*** Supplied entries ***
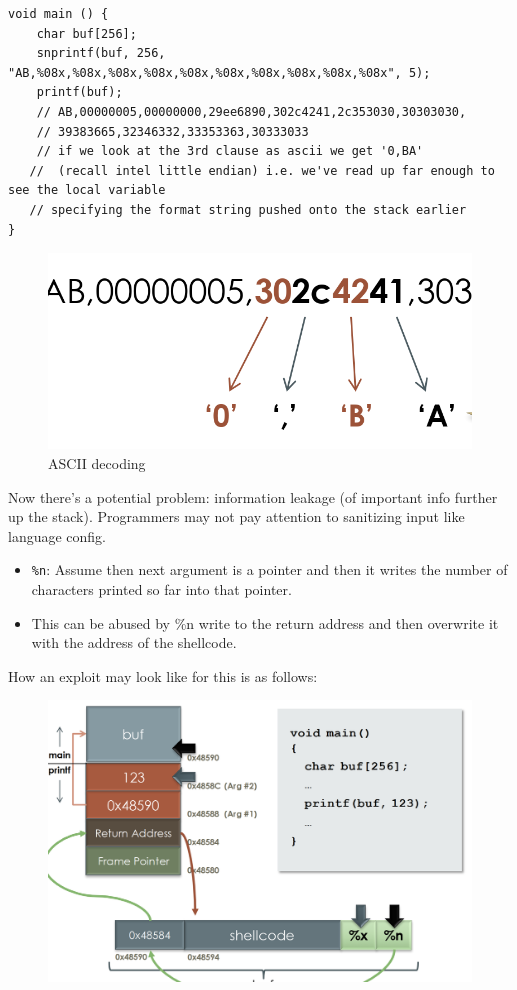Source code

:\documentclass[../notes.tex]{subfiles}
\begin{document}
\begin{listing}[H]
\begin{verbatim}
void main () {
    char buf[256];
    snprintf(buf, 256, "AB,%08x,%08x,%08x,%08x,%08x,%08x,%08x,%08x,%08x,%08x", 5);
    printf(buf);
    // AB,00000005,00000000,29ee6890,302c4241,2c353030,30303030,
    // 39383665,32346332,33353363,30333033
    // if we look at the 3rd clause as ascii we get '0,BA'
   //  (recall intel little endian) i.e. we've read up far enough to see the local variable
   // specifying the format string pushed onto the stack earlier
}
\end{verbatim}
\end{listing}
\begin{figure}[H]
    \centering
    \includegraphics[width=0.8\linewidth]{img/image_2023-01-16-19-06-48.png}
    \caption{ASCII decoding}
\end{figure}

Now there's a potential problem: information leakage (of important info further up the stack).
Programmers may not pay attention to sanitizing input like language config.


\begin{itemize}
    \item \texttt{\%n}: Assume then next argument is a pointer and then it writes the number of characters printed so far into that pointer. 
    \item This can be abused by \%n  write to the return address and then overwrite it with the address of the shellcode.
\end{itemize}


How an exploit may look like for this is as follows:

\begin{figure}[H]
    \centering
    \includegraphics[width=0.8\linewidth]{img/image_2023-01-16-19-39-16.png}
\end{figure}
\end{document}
*** End of Supplied entries ***
*** Supplied entries ***
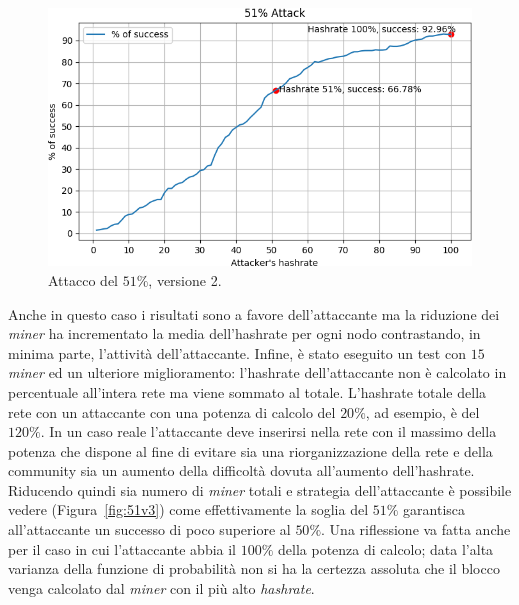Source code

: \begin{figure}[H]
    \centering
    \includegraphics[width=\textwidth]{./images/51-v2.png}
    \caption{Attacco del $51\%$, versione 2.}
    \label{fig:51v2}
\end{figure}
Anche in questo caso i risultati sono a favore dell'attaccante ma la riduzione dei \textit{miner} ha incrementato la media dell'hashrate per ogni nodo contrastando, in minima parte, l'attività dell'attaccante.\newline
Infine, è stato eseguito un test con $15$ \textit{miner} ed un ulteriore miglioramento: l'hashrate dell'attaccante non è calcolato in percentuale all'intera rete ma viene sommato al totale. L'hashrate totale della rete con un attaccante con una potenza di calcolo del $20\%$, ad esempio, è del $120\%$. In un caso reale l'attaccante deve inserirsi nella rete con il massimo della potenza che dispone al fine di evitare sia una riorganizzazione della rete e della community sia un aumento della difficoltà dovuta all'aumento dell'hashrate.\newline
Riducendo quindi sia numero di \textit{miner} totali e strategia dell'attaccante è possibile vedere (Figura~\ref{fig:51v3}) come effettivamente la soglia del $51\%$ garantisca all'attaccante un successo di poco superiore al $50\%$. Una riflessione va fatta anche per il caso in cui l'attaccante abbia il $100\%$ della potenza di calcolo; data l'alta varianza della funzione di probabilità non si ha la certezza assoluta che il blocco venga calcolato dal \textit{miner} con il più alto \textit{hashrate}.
*** End of Supplied entries ***
*** Supplied entries ***
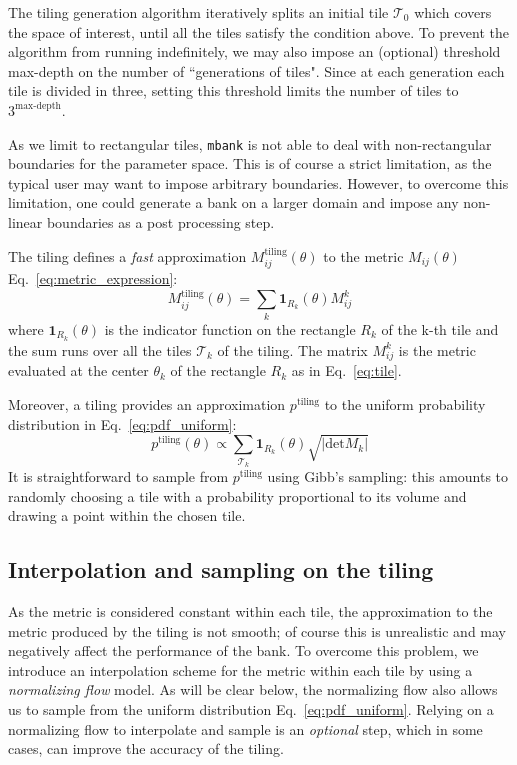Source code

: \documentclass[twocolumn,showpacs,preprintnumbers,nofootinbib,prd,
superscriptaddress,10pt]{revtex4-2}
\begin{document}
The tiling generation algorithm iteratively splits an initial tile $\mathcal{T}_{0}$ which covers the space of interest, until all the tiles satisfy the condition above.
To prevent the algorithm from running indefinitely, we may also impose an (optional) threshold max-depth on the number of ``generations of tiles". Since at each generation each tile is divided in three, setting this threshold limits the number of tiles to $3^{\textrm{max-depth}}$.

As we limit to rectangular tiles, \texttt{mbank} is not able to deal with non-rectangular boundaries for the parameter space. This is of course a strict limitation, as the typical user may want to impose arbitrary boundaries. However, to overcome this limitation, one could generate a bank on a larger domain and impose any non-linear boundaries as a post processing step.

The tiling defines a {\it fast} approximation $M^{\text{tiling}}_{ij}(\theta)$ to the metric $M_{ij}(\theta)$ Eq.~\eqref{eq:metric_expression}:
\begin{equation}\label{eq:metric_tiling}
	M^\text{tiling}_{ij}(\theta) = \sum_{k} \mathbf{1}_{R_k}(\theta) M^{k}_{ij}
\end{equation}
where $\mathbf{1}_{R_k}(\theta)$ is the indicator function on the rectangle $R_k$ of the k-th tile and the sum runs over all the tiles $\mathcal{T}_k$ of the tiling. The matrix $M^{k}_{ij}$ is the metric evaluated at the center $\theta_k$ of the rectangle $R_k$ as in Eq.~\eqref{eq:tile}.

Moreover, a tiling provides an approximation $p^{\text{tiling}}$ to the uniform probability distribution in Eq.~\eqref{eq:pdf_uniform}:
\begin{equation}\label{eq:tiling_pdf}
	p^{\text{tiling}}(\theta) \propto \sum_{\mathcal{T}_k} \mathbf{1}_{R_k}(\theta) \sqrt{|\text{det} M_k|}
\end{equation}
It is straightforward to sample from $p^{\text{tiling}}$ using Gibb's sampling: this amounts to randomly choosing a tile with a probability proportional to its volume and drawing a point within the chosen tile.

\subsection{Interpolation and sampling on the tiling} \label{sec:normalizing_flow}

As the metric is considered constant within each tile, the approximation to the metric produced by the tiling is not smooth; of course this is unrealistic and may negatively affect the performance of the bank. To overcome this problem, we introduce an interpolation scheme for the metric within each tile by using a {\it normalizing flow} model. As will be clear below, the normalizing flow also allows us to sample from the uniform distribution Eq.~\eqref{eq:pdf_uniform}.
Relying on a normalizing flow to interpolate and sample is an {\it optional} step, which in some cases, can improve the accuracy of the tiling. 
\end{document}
*** End of Supplied entries ***
> [What you have to do]: Which lines of the entries above contain the string "caption"? Copy each one.

> [Exercise response]:
    \caption{ASCII decoding}
    \caption{Attacco del $51\%$, versione 2.}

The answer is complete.